How to complete this task: Print each entry precisely; exclude the pictures.

Records for the task:

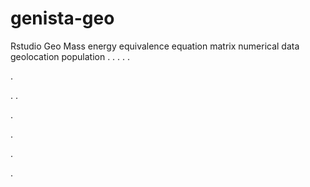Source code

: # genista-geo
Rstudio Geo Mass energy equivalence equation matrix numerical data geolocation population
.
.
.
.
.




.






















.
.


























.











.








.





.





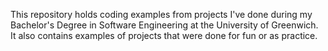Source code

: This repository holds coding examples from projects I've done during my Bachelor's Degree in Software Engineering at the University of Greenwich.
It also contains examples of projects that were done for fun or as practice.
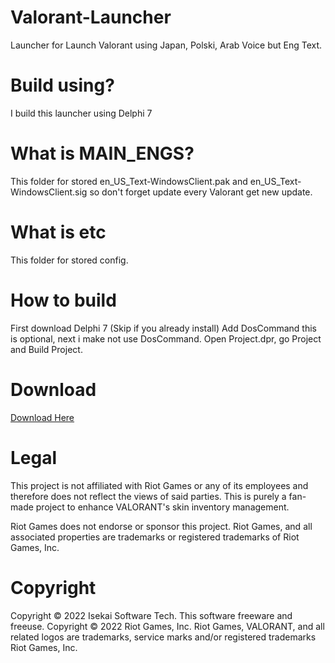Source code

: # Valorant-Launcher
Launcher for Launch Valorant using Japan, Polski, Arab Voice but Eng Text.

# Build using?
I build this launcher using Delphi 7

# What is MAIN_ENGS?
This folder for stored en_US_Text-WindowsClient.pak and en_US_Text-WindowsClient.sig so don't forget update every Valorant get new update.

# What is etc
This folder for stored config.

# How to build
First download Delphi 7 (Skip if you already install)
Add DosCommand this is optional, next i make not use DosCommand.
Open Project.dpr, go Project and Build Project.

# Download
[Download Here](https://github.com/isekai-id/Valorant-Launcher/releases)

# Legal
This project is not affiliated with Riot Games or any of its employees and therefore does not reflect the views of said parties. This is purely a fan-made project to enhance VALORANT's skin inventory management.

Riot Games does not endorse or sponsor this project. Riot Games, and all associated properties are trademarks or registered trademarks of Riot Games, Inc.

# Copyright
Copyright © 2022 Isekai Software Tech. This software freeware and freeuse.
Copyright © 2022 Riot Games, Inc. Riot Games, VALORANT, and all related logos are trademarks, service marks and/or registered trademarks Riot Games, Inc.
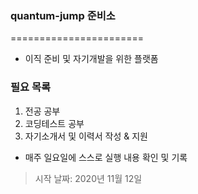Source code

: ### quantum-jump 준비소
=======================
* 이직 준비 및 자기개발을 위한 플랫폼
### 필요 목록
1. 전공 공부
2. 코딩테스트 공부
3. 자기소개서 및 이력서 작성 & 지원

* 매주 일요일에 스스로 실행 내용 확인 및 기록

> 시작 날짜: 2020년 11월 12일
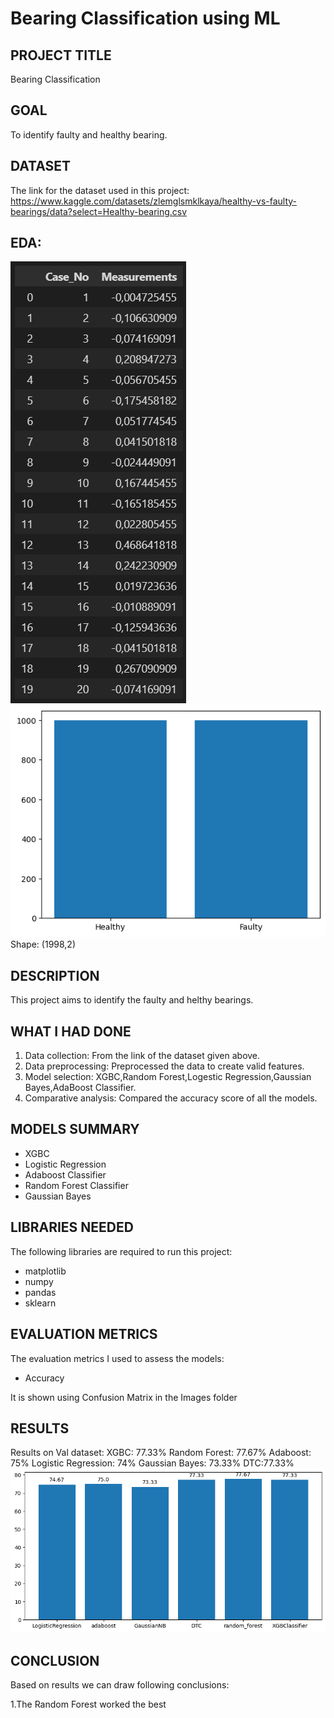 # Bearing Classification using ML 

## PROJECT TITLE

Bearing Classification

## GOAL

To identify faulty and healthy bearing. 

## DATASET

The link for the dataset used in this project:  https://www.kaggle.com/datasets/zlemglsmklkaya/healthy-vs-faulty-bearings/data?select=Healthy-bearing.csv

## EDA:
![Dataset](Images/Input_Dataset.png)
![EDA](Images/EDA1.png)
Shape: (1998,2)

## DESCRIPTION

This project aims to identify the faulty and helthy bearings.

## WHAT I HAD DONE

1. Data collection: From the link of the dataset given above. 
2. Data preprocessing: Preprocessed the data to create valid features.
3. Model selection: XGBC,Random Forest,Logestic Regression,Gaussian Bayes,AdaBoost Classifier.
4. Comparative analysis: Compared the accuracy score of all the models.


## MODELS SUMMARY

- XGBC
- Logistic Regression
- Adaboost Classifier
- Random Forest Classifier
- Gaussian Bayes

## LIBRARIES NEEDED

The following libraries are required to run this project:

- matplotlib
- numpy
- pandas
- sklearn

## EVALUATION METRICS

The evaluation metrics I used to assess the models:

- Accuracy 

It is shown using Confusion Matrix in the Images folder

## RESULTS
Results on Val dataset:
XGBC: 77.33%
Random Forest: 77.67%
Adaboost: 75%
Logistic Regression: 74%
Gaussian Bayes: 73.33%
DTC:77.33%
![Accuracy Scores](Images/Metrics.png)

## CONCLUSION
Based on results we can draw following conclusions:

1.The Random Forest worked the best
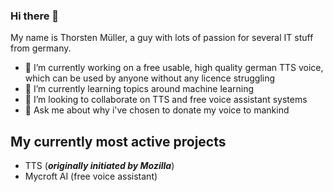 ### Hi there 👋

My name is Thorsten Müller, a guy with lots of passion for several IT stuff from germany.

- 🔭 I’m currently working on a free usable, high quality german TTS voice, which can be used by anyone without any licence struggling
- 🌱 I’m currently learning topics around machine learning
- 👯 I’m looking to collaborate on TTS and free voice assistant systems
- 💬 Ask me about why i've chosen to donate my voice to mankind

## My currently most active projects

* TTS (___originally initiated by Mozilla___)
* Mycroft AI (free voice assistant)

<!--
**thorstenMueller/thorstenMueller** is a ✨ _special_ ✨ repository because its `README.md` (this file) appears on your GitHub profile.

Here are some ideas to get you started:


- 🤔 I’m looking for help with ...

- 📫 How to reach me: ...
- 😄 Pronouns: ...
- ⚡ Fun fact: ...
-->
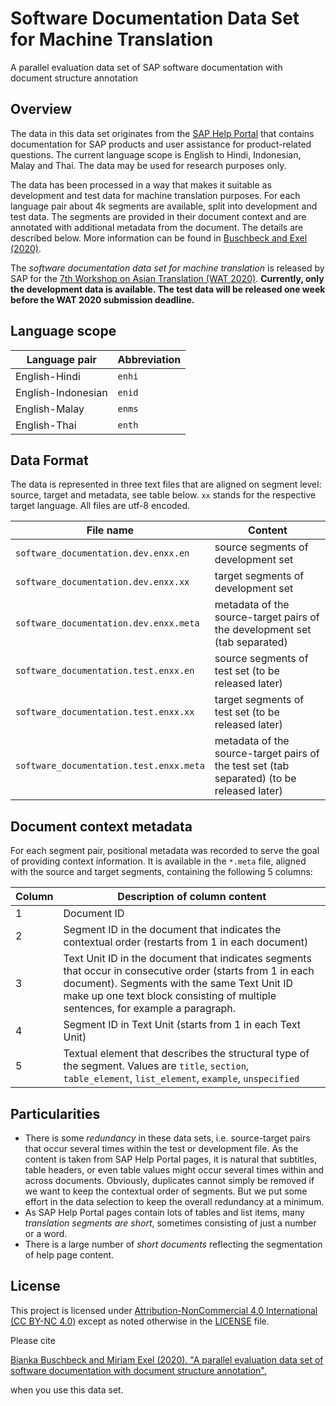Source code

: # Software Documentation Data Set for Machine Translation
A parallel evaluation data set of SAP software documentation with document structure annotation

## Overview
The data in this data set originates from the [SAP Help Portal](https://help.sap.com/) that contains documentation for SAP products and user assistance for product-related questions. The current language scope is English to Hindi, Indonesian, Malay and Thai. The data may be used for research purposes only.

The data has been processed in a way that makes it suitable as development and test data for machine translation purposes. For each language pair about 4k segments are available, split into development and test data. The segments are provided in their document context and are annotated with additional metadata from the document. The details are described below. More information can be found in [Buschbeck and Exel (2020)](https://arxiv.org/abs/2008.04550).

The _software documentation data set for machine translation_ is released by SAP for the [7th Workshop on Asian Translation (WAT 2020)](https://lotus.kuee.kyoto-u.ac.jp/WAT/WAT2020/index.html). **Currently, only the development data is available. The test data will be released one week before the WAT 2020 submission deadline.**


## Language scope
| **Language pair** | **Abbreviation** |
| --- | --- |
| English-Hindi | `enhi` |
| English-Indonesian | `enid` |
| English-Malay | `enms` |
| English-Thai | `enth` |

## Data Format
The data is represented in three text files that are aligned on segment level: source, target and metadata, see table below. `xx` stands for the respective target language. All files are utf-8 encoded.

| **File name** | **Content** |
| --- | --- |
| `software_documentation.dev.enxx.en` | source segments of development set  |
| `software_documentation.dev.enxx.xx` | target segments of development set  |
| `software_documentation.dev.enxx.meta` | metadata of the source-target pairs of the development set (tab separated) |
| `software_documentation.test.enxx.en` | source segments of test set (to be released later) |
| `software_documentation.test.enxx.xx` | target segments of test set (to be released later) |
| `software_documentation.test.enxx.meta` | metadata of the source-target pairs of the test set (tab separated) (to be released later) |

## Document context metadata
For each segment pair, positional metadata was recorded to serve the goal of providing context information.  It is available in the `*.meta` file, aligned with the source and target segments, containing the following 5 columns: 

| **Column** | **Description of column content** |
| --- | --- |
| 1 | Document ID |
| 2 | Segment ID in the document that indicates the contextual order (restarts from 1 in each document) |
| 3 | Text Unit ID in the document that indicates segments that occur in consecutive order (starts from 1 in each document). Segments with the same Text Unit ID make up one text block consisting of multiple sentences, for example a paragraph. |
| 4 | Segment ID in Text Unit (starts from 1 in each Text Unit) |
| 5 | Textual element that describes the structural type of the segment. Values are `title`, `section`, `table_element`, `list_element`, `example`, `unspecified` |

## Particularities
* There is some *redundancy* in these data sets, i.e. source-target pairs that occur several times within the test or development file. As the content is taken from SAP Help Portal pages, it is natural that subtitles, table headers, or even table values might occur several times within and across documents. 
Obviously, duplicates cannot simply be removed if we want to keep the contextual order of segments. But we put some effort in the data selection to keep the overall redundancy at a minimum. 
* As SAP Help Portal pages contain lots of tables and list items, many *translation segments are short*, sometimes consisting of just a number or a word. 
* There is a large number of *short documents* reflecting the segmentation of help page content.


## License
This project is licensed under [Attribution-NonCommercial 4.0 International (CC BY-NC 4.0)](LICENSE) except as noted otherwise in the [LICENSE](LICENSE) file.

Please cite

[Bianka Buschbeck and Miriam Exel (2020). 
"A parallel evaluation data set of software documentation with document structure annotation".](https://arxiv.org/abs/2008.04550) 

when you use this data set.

Worked solution:
Source code

: # genista-geo
Rstudio Geo Mass energy equivalence equation matrix numerical data geolocation population
.
.
.
.
.




.






















.
.


























.











.








.





.





Source code

: This repository holds coding examples from projects I've done during my Bachelor's Degree in Software Engineering at the University of Greenwich.
It also contains examples of projects that were done for fun or as practice.
Source code

: # Valorant-Launcher
Launcher for Launch Valorant using Japan, Polski, Arab Voice but Eng Text.

# Build using?
I build this launcher using Delphi 7

# What is MAIN_ENGS?
This folder for stored en_US_Text-WindowsClient.pak and en_US_Text-WindowsClient.sig so don't forget update every Valorant get new update.

# What is etc
This folder for stored config.

# How to build
First download Delphi 7 (Skip if you already install)
Add DosCommand this is optional, next i make not use DosCommand.
Open Project.dpr, go Project and Build Project.

# Download
[Download Here](https://github.com/isekai-id/Valorant-Launcher/releases)

# Legal
This project is not affiliated with Riot Games or any of its employees and therefore does not reflect the views of said parties. This is purely a fan-made project to enhance VALORANT's skin inventory management.

Riot Games does not endorse or sponsor this project. Riot Games, and all associated properties are trademarks or registered trademarks of Riot Games, Inc.

# Copyright
Copyright © 2022 Isekai Software Tech. This software freeware and freeuse.
Copyright © 2022 Riot Games, Inc. Riot Games, VALORANT, and all related logos are trademarks, service marks and/or registered trademarks Riot Games, Inc.
Source code

: ### quantum-jump 준비소
=======================
* 이직 준비 및 자기개발을 위한 플랫폼
### 필요 목록
1. 전공 공부
2. 코딩테스트 공부
3. 자기소개서 및 이력서 작성 & 지원

* 매주 일요일에 스스로 실행 내용 확인 및 기록

> 시작 날짜: 2020년 11월 12일
 # Bearing Classification using ML 

## PROJECT TITLE

Bearing Classification

## GOAL

To identify faulty and healthy bearing. 

## DATASET

The link for the dataset used in this project:  https://www.kaggle.com/datasets/zlemglsmklkaya/healthy-vs-faulty-bearings/data?select=Healthy-bearing.csv

## EDA:
![Dataset](Images/Input_Dataset.png)
![EDA](Images/EDA1.png)
Shape: (1998,2)

## DESCRIPTION

This project aims to identify the faulty and helthy bearings.

## WHAT I HAD DONE

1. Data collection: From the link of the dataset given above. 
2. Data preprocessing: Preprocessed the data to create valid features.
3. Model selection: XGBC,Random Forest,Logestic Regression,Gaussian Bayes,AdaBoost Classifier.
4. Comparative analysis: Compared the accuracy score of all the models.


## MODELS SUMMARY

- XGBC
- Logistic Regression
- Adaboost Classifier
- Random Forest Classifier
- Gaussian Bayes

## LIBRARIES NEEDED

The following libraries are required to run this project:

- matplotlib
- numpy
- pandas
- sklearn

## EVALUATION METRICS

The evaluation metrics I used to assess the models:

- Accuracy 

It is shown using Confusion Matrix in the Images folder

## RESULTS
Results on Val dataset:
XGBC: 77.33%
Random Forest: 77.67%
Adaboost: 75%
Logistic Regression: 74%
Gaussian Bayes: 73.33%
DTC:77.33%
![Accuracy Scores](Images/Metrics.png)

## CONCLUSION
Based on results we can draw following conclusions:

1.The Random Forest worked the best
 ### Hi there 👋

My name is Thorsten Müller, a guy with lots of passion for several IT stuff from germany.

- 🔭 I’m currently working on a free usable, high quality german TTS voice, which can be used by anyone without any licence struggling
- 🌱 I’m currently learning topics around machine learning
- 👯 I’m looking to collaborate on TTS and free voice assistant systems
- 💬 Ask me about why i've chosen to donate my voice to mankind

## My currently most active projects

* TTS (___originally initiated by Mozilla___)
* Mycroft AI (free voice assistant)

<!--
**thorstenMueller/thorstenMueller** is a ✨ _special_ ✨ repository because its `README.md` (this file) appears on your GitHub profile.

Here are some ideas to get you started:


- 🤔 I’m looking for help with ...

- 📫 How to reach me: ...
- 😄 Pronouns: ...
- ⚡ Fun fact: ...
-->
Source code

: # Software Documentation Data Set for Machine Translation
A parallel evaluation data set of SAP software documentation with document structure annotation

## Overview
The data in this data set originates from the [SAP Help Portal](https://help.sap.com/) that contains documentation for SAP products and user assistance for product-related questions. The current language scope is English to Hindi, Indonesian, Malay and Thai. The data may be used for research purposes only.

The data has been processed in a way that makes it suitable as development and test data for machine translation purposes. For each language pair about 4k segments are available, split into development and test data. The segments are provided in their document context and are annotated with additional metadata from the document. The details are described below. More information can be found in [Buschbeck and Exel (2020)](https://arxiv.org/abs/2008.04550).

The _software documentation data set for machine translation_ is released by SAP for the [7th Workshop on Asian Translation (WAT 2020)](https://lotus.kuee.kyoto-u.ac.jp/WAT/WAT2020/index.html). **Currently, only the development data is available. The test data will be released one week before the WAT 2020 submission deadline.**


## Language scope
| **Language pair** | **Abbreviation** |
| --- | --- |
| English-Hindi | `enhi` |
| English-Indonesian | `enid` |
| English-Malay | `enms` |
| English-Thai | `enth` |

## Data Format
The data is represented in three text files that are aligned on segment level: source, target and metadata, see table below. `xx` stands for the respective target language. All files are utf-8 encoded.

| **File name** | **Content** |
| --- | --- |
| `software_documentation.dev.enxx.en` | source segments of development set  |
| `software_documentation.dev.enxx.xx` | target segments of development set  |
| `software_documentation.dev.enxx.meta` | metadata of the source-target pairs of the development set (tab separated) |
| `software_documentation.test.enxx.en` | source segments of test set (to be released later) |
| `software_documentation.test.enxx.xx` | target segments of test set (to be released later) |
| `software_documentation.test.enxx.meta` | metadata of the source-target pairs of the test set (tab separated) (to be released later) |

## Document context metadata
For each segment pair, positional metadata was recorded to serve the goal of providing context information.  It is available in the `*.meta` file, aligned with the source and target segments, containing the following 5 columns: 

| **Column** | **Description of column content** |
| --- | --- |
| 1 | Document ID |
| 2 | Segment ID in the document that indicates the contextual order (restarts from 1 in each document) |
| 3 | Text Unit ID in the document that indicates segments that occur in consecutive order (starts from 1 in each document). Segments with the same Text Unit ID make up one text block consisting of multiple sentences, for example a paragraph. |
| 4 | Segment ID in Text Unit (starts from 1 in each Text Unit) |
| 5 | Textual element that describes the structural type of the segment. Values are `title`, `section`, `table_element`, `list_element`, `example`, `unspecified` |

## Particularities
* There is some *redundancy* in these data sets, i.e. source-target pairs that occur several times within the test or development file. As the content is taken from SAP Help Portal pages, it is natural that subtitles, table headers, or even table values might occur several times within and across documents. 
Obviously, duplicates cannot simply be removed if we want to keep the contextual order of segments. But we put some effort in the data selection to keep the overall redundancy at a minimum. 
* As SAP Help Portal pages contain lots of tables and list items, many *translation segments are short*, sometimes consisting of just a number or a word. 
* There is a large number of *short documents* reflecting the segmentation of help page content.


## License
This project is licensed under [Attribution-NonCommercial 4.0 International (CC BY-NC 4.0)](LICENSE) except as noted otherwise in the [LICENSE](LICENSE) file.

Please cite

[Bianka Buschbeck and Miriam Exel (2020). 
"A parallel evaluation data set of software documentation with document structure annotation".](https://arxiv.org/abs/2008.04550) 

when you use this data set.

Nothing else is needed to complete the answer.